• **Stored data entries**:
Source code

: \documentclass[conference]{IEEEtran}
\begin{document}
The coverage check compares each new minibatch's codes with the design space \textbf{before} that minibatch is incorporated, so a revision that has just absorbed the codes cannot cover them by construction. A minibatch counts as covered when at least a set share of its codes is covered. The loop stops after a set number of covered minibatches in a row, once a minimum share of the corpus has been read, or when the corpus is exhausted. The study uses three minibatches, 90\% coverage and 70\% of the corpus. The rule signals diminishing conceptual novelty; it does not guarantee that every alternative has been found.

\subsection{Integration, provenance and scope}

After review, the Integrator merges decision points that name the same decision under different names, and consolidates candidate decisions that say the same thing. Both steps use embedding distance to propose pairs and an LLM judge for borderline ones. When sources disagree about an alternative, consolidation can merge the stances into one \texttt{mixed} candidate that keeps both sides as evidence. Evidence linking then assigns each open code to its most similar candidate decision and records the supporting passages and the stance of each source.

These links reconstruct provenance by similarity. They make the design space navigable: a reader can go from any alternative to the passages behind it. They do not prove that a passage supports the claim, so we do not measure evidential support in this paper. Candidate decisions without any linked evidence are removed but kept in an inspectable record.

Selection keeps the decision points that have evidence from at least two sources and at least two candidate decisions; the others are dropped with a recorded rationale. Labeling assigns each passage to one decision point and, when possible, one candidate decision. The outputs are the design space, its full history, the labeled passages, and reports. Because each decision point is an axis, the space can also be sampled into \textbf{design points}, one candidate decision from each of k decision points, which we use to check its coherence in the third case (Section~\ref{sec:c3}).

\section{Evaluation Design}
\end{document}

• **WHAT TO PRODUCE**: All lines that contain the word "provenance" must be copied from the records above.

• **SOLUTION TO THIS TASK**:
\subsection{Integration, provenance and scope}
These links reconstruct provenance by similarity. They make the design space navigable: a reader can go from any alternative to the passages behind it. They do not prove that a passage supports the claim, so we do not measure evidential support in this paper. Candidate decisions without any linked evidence are removed but kept in an inspectable record.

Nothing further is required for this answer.